Facial recognition technology

She explained that the army "tried, by relying on this technology, to obtain information about the militants (fighters) of the Islamic Resistance Movement Hamas, who had penetrated the border, after initially using it to search for Israeli hostages (prisoners).

But the article quotes an Israeli officer that sometimes “this technology incorrectly flagged civilians as wanted by Hamas fighters.”

As for the Washington Post, it said that the Israeli army’s talk of dismantling 20 out of 24 battalions owned by the Hamas movement “does not mean the destruction of the movement, as some of its groups are still capable of launching deadly attacks similar to the violent fighting that took place this week in the north.”
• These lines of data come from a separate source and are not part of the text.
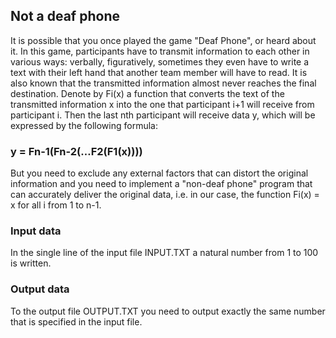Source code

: </p>
<h2>Not a deaf phone</h2>
It is possible that you once played the game "Deaf Phone", or heard about it. In this game, participants have to transmit information to each other in various ways: verbally, figuratively, sometimes they even have to write a text with their left hand that another team member will have to read. It is also known that the transmitted information almost never reaches the final destination. Denote by Fi(x) a function that converts the text of the transmitted information x into the one that participant i+1 will receive from participant i. Then the last nth participant will receive data y, which will be expressed by the following formula:<br>
<h3>y = Fn-1(Fn-2(…F2(F1(x))))</h3>
But you need to exclude any external factors that can distort the original information and you need to implement a "non-deaf phone" program that can accurately deliver the original data, i.e. in our case, the function Fi(x) = x for all i from 1 to n-1.<br>
<h3>Input data</h3>
In the single line of the input file INPUT.TXT a natural number from 1 to 100 is written.
<h3>Output data</h3>
To the output file OUTPUT.TXT you need to output exactly the same number that is specified in the input file.
</p>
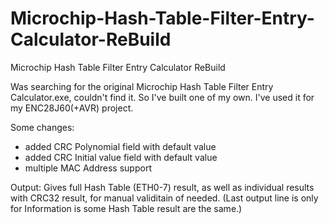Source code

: # Microchip-Hash-Table-Filter-Entry-Calculator-ReBuild
Microchip Hash Table Filter Entry Calculator ReBuild

Was searching for the original Microchip Hash Table Filter Entry Calculator.exe, couldn't find it. So I've built one of my own.
I've used it for my ENC28J60(+AVR) project.

Some changes:
- added CRC Polynomial field with default value
- added CRC Initial value field with default value
- multiple MAC Address support

Output:
Gives full Hash Table (ETH0-7) result, as well as individual results with CRC32 result, for manual validitain of needed.
(Last output line is only for Information is some Hash Table result are the same.)
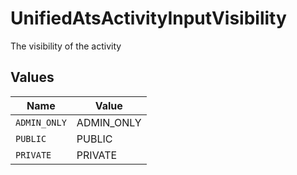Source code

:# UnifiedAtsActivityInputVisibility

The visibility of the activity


## Values

| Name         | Value        |
| ------------ | ------------ |
| `ADMIN_ONLY` | ADMIN_ONLY   |
| `PUBLIC`     | PUBLIC       |
| `PRIVATE`    | PRIVATE      |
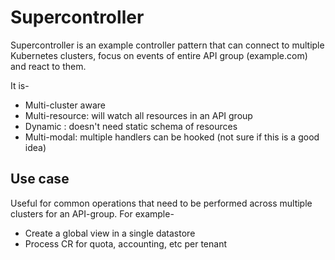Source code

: # Supercontroller
 Supercontroller is an example controller pattern that can connect to multiple Kubernetes clusters, focus on events of entire API group (example.com) and react to them.

It is-
* Multi-cluster aware
* Multi-resource: will watch all resources in an API group
* Dynamic : doesn't need static schema of resources
* Multi-modal: multiple handlers can be hooked (not sure if this is a good idea)


## Use case
Useful for common operations that need to be performed across multiple clusters for an API-group. For example-
* Create a global view in a single datastore
* Process CR for quota, accounting, etc per tenant 

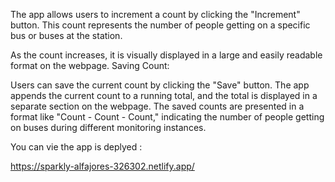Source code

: The app allows users to increment a count by clicking the "Increment" button. This count represents the number of people getting on a specific bus or buses at the station.

As the count increases, it is visually displayed in a large and easily readable format on the webpage.
Saving Count:

Users can save the current count by clicking the "Save" button. The app appends the current count to a running total, and the total is displayed in a separate section on the webpage.
The saved counts are presented in a format like "Count - Count - Count," indicating the number of people getting on buses during different monitoring instances.

You can vie the app is deplyed :

https://sparkly-alfajores-326302.netlify.app/
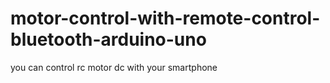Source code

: # motor-control-with-remote-control-bluetooth-arduino-uno
you can control rc motor dc with your smartphone
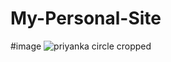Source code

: # My-Personal-Site
#image
![priyanka circle cropped](https://user-images.githubusercontent.com/80247453/112343240-f2e00100-8ce8-11eb-8021-78250479e5db.png)
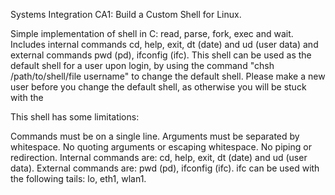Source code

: Systems Integration CA1: Build a Custom Shell for Linux.

Simple implementation of shell in C: read, parse, fork, exec and wait. Includes internal commands cd, help, exit, dt (date) and ud (user data) and external commands pwd (pd), ifconfig (ifc). This shell can be used as the default shell for a user upon login, by using the command "chsh /path/to/shell/file username" to change the default shell. Please make a new user before you change the default shell, as otherwise you will be stuck with the 

This shell has some limitations:

Commands must be on a single line.
Arguments must be separated by whitespace.
No quoting arguments or escaping whitespace.
No piping or redirection.
Internal commands are: cd, help, exit, dt (date) and ud (user data).
External commands are: pwd (pd), ifconfig (ifc).
ifc can be used with the following tails: lo, eth1, wlan1.


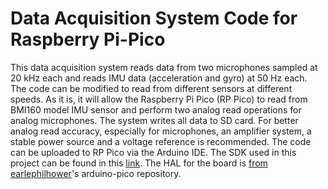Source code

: # Data Acquisition System Code for Raspberry Pi-Pico
This data acquisition system reads data from two microphones sampled at 20 kHz each and reads IMU data (acceleration and gyro) at 50 Hz each. The code can be modified to read from different sensors at different speeds. As it is, it will allow the Raspberry Pi Pico (RP Pico) to read from BMI160 model IMU sensor and perform two analog read operations for analog microphones. The system writes all data to SD card. For better analog read accuracy, especially for microphones, an amplifier system, a stable power source and a voltage reference is recommended. The code can be uploaded to RP Pico via the Arduino IDE. The SDK used in this project can be found in this [link](https://github.com/raspberrypi/pico-sdk). The HAL for the board is [from earlephilhower](https://github.com/earlephilhower/arduino-pico)'s arduino-pico repository.
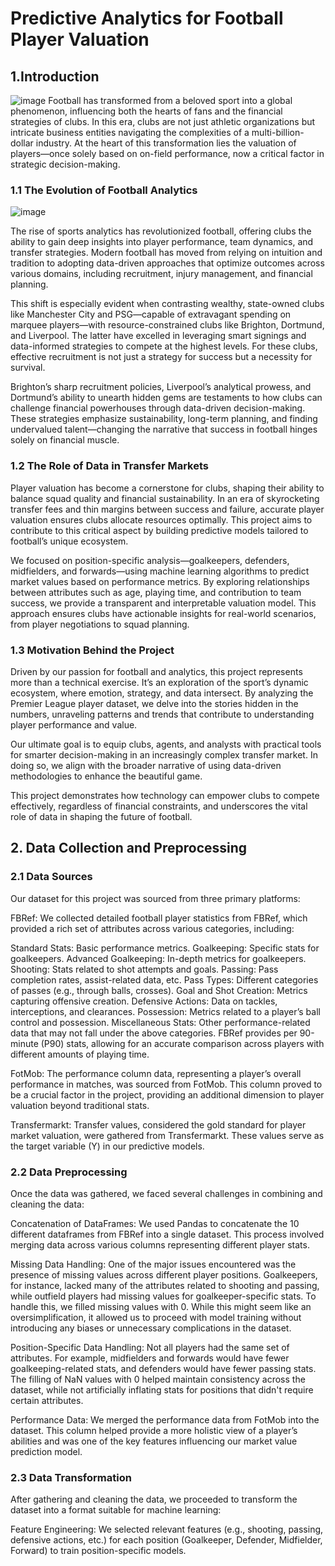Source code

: # Predictive Analytics for Football Player Valuation

## 1.Introduction
![image](https://github.com/user-attachments/assets/cdc7ba54-6168-4012-b5c7-a133c9f8a9ee)
Football has transformed from a beloved sport into a global phenomenon, influencing both the hearts of fans and the financial strategies of clubs. In this era, clubs are not just athletic organizations but intricate business entities navigating the complexities of a multi-billion-dollar industry. At the heart of this transformation lies the valuation of players—once solely based on on-field performance, now a critical factor in strategic decision-making.

### 1.1 The Evolution of Football Analytics
![image](https://github.com/user-attachments/assets/75dc6c25-ac08-4e83-8056-111df361db72)

The rise of sports analytics has revolutionized football, offering clubs the ability to gain deep insights into player performance, team dynamics, and transfer strategies. Modern football has moved from relying on intuition and tradition to adopting data-driven approaches that optimize outcomes across various domains, including recruitment, injury management, and financial planning.

This shift is especially evident when contrasting wealthy, state-owned clubs like Manchester City and PSG—capable of extravagant spending on marquee players—with resource-constrained clubs like Brighton, Dortmund, and Liverpool. The latter have excelled in leveraging smart signings and data-informed strategies to compete at the highest levels. For these clubs, effective recruitment is not just a strategy for success but a necessity for survival.

Brighton’s sharp recruitment policies, Liverpool’s analytical prowess, and Dortmund’s ability to unearth hidden gems are testaments to how clubs can challenge financial powerhouses through data-driven decision-making. These strategies emphasize sustainability, long-term planning, and finding undervalued talent—changing the narrative that success in football hinges solely on financial muscle.

### 1.2 The Role of Data in Transfer Markets
Player valuation has become a cornerstone for clubs, shaping their ability to balance squad quality and financial sustainability. In an era of skyrocketing transfer fees and thin margins between success and failure, accurate player valuation ensures clubs allocate resources optimally. This project aims to contribute to this critical aspect by building predictive models tailored to football’s unique ecosystem.

We focused on position-specific analysis—goalkeepers, defenders, midfielders, and forwards—using machine learning algorithms to predict market values based on performance metrics. By exploring relationships between attributes such as age, playing time, and contribution to team success, we provide a transparent and interpretable valuation model. This approach ensures clubs have actionable insights for real-world scenarios, from player negotiations to squad planning.

### 1.3 Motivation Behind the Project
Driven by our passion for football and analytics, this project represents more than a technical exercise. It’s an exploration of the sport’s dynamic ecosystem, where emotion, strategy, and data intersect. By analyzing the Premier League player dataset, we delve into the stories hidden in the numbers, unraveling patterns and trends that contribute to understanding player performance and value.

Our ultimate goal is to equip clubs, agents, and analysts with practical tools for smarter decision-making in an increasingly complex transfer market. In doing so, we align with the broader narrative of using data-driven methodologies to enhance the beautiful game.

This project demonstrates how technology can empower clubs to compete effectively, regardless of financial constraints, and underscores the vital role of data in shaping the future of football.

## 2. Data Collection and Preprocessing
### 2.1 Data Sources
Our dataset for this project was sourced from three primary platforms:

FBRef: We collected detailed football player statistics from FBRef, which provided a rich set of attributes across various categories, including:

Standard Stats: Basic performance metrics.
Goalkeeping: Specific stats for goalkeepers.
Advanced Goalkeeping: In-depth metrics for goalkeepers.
Shooting: Stats related to shot attempts and goals.
Passing: Pass completion rates, assist-related data, etc.
Pass Types: Different categories of passes (e.g., through balls, crosses).
Goal and Shot Creation: Metrics capturing offensive creation.
Defensive Actions: Data on tackles, interceptions, and clearances.
Possession: Metrics related to a player’s ball control and possession.
Miscellaneous Stats: Other performance-related data that may not fall under the above categories.
FBRef provides per 90-minute (P90) stats, allowing for an accurate comparison across players with different amounts of playing time.

FotMob: The performance column data, representing a player’s overall performance in matches, was sourced from FotMob. This column proved to be a crucial factor in the project, providing an additional dimension to player valuation beyond traditional stats.

Transfermarkt: Transfer values, considered the gold standard for player market valuation, were gathered from Transfermarkt. These values serve as the target variable (Y) in our predictive models.

### 2.2 Data Preprocessing
Once the data was gathered, we faced several challenges in combining and cleaning the data:

Concatenation of DataFrames: We used Pandas to concatenate the 10 different dataframes from FBRef into a single dataset. This process involved merging data across various columns representing different player stats.

Missing Data Handling: One of the major issues encountered was the presence of missing values across different player positions. Goalkeepers, for instance, lacked many of the attributes related to shooting and passing, while outfield players had missing values for goalkeeper-specific stats. To handle this, we filled missing values with 0. While this might seem like an oversimplification, it allowed us to proceed with model training without introducing any biases or unnecessary complications in the dataset.

Position-Specific Data Handling: Not all players had the same set of attributes. For example, midfielders and forwards would have fewer goalkeeping-related stats, and defenders would have fewer passing stats. The filling of NaN values with 0 helped maintain consistency across the dataset, while not artificially inflating stats for positions that didn't require certain attributes.

Performance Data: We merged the performance data from FotMob into the dataset. This column helped provide a more holistic view of a player’s abilities and was one of the key features influencing our market value prediction model.

### 2.3 Data Transformation
After gathering and cleaning the data, we proceeded to transform the dataset into a format suitable for machine learning:

Feature Engineering: We selected relevant features (e.g., shooting, passing, defensive actions, etc.) for each position (Goalkeeper, Defender, Midfielder, Forward) to train position-specific models.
The newspaper commented that the politics of war, and the growing disagreement between Israel and the United States over the humanitarian crisis in Gaza, “obscured the changing battlefield, which looks very different from what it did just a month or two ago.”

In the Israeli newspaper "Haaretz", a report indicated that the United States' choice to abstain from voting in the Security Council two days ago, along with the American assertion that the resolution was not binding, "demonstrates that frustration in Washington is approaching the boiling point."

The newspaper said that the White House "is well aware that Prime Minister Benjamin Netanyahu is preoccupied with petty politics, and is working to create an artificial crisis, which President Biden is seriously considering how to curb."